=== What you need to do ===
An exact copy of the listing is required.

+---+

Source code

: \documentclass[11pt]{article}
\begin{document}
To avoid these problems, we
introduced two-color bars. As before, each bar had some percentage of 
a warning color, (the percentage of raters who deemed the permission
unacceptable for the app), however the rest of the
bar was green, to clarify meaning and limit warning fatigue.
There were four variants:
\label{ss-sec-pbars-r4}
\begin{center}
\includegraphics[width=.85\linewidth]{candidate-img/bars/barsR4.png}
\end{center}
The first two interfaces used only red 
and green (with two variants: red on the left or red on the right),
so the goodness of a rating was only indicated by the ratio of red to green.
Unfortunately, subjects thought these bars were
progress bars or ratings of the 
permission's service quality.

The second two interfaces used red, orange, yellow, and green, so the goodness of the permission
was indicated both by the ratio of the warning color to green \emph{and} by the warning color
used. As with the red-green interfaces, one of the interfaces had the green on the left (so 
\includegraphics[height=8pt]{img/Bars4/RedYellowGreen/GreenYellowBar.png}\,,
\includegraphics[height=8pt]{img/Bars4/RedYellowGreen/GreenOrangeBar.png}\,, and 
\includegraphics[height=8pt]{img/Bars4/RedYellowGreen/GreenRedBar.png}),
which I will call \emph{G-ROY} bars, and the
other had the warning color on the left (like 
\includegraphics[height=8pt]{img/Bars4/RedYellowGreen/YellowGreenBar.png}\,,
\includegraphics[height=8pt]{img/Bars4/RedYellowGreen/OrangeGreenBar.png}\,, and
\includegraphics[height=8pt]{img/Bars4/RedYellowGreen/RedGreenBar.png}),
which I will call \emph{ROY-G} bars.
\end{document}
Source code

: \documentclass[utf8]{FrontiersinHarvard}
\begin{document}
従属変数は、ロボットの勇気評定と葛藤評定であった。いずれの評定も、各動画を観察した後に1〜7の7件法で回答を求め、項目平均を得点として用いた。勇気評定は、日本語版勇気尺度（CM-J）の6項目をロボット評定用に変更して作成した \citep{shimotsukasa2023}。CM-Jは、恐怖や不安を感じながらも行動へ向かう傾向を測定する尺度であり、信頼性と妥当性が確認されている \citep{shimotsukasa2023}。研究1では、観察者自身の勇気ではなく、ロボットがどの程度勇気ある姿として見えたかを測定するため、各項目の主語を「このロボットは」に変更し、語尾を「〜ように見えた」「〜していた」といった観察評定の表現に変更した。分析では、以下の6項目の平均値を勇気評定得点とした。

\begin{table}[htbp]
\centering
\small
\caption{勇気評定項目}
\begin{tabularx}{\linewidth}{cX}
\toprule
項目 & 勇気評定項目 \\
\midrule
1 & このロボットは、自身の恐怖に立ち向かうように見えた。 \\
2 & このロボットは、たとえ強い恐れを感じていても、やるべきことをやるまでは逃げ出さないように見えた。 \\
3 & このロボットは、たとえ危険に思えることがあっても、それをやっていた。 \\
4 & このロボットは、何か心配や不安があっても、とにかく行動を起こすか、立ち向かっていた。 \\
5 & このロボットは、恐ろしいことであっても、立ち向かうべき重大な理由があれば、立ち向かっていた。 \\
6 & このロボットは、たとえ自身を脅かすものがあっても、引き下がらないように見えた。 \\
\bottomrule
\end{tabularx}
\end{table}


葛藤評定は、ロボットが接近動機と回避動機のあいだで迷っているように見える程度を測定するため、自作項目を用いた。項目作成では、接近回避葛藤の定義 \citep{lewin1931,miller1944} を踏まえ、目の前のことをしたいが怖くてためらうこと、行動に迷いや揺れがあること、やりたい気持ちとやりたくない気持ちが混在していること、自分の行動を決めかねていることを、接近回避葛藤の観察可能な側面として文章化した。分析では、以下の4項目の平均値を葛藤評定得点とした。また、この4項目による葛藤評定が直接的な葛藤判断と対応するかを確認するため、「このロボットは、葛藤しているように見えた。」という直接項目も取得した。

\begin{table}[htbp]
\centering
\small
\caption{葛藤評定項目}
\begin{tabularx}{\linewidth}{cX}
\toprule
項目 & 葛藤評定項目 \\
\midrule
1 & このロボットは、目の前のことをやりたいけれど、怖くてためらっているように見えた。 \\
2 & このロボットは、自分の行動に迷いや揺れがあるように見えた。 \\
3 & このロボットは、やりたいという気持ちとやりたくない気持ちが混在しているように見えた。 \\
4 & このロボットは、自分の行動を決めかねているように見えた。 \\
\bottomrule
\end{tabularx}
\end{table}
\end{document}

+---+

=== Expected answer ===
Source code

: \documentclass[11pt]{article}
\begin{document}
To avoid these problems, we
introduced two-color bars. As before, each bar had some percentage of 
a warning color, (the percentage of raters who deemed the permission
unacceptable for the app), however the rest of the
bar was green, to clarify meaning and limit warning fatigue.
There were four variants:
\label{ss-sec-pbars-r4}
\begin{center}
\includegraphics[width=.85\linewidth]{candidate-img/bars/barsR4.png}
\end{center}
The first two interfaces used only red 
and green (with two variants: red on the left or red on the right),
so the goodness of a rating was only indicated by the ratio of red to green.
Unfortunately, subjects thought these bars were
progress bars or ratings of the 
permission's service quality.

The second two interfaces used red, orange, yellow, and green, so the goodness of the permission
was indicated both by the ratio of the warning color to green \emph{and} by the warning color
used. As with the red-green interfaces, one of the interfaces had the green on the left (so 
\includegraphics[height=8pt]{img/Bars4/RedYellowGreen/GreenYellowBar.png}\,,
\includegraphics[height=8pt]{img/Bars4/RedYellowGreen/GreenOrangeBar.png}\,, and 
\includegraphics[height=8pt]{img/Bars4/RedYellowGreen/GreenRedBar.png}),
which I will call \emph{G-ROY} bars, and the
other had the warning color on the left (like 
\includegraphics[height=8pt]{img/Bars4/RedYellowGreen/YellowGreenBar.png}\,,
\includegraphics[height=8pt]{img/Bars4/RedYellowGreen/OrangeGreenBar.png}\,, and
\includegraphics[height=8pt]{img/Bars4/RedYellowGreen/RedGreenBar.png}),
which I will call \emph{ROY-G} bars.
\end{document}
Source code

: \documentclass[utf8]{FrontiersinHarvard}
\begin{document}
従属変数は、ロボットの勇気評定と葛藤評定であった。いずれの評定も、各動画を観察した後に1〜7の7件法で回答を求め、項目平均を得点として用いた。勇気評定は、日本語版勇気尺度（CM-J）の6項目をロボット評定用に変更して作成した \citep{shimotsukasa2023}。CM-Jは、恐怖や不安を感じながらも行動へ向かう傾向を測定する尺度であり、信頼性と妥当性が確認されている \citep{shimotsukasa2023}。研究1では、観察者自身の勇気ではなく、ロボットがどの程度勇気ある姿として見えたかを測定するため、各項目の主語を「このロボットは」に変更し、語尾を「〜ように見えた」「〜していた」といった観察評定の表現に変更した。分析では、以下の6項目の平均値を勇気評定得点とした。

\begin{table}[htbp]
\centering
\small
\caption{勇気評定項目}
\begin{tabularx}{\linewidth}{cX}
\toprule
項目 & 勇気評定項目 \\
\midrule
1 & このロボットは、自身の恐怖に立ち向かうように見えた。 \\
2 & このロボットは、たとえ強い恐れを感じていても、やるべきことをやるまでは逃げ出さないように見えた。 \\
3 & このロボットは、たとえ危険に思えることがあっても、それをやっていた。 \\
4 & このロボットは、何か心配や不安があっても、とにかく行動を起こすか、立ち向かっていた。 \\
5 & このロボットは、恐ろしいことであっても、立ち向かうべき重大な理由があれば、立ち向かっていた。 \\
6 & このロボットは、たとえ自身を脅かすものがあっても、引き下がらないように見えた。 \\
\bottomrule
\end{tabularx}
\end{table}


葛藤評定は、ロボットが接近動機と回避動機のあいだで迷っているように見える程度を測定するため、自作項目を用いた。項目作成では、接近回避葛藤の定義 \citep{lewin1931,miller1944} を踏まえ、目の前のことをしたいが怖くてためらうこと、行動に迷いや揺れがあること、やりたい気持ちとやりたくない気持ちが混在していること、自分の行動を決めかねていることを、接近回避葛藤の観察可能な側面として文章化した。分析では、以下の4項目の平均値を葛藤評定得点とした。また、この4項目による葛藤評定が直接的な葛藤判断と対応するかを確認するため、「このロボットは、葛藤しているように見えた。」という直接項目も取得した。

\begin{table}[htbp]
\centering
\small
\caption{葛藤評定項目}
\begin{tabularx}{\linewidth}{cX}
\toprule
項目 & 葛藤評定項目 \\
\midrule
1 & このロボットは、目の前のことをやりたいけれど、怖くてためらっているように見えた。 \\
2 & このロボットは、自分の行動に迷いや揺れがあるように見えた。 \\
3 & このロボットは、やりたいという気持ちとやりたくない気持ちが混在しているように見えた。 \\
4 & このロボットは、自分の行動を決めかねているように見えた。 \\
\bottomrule
\end{tabularx}
\end{table}
\end{document}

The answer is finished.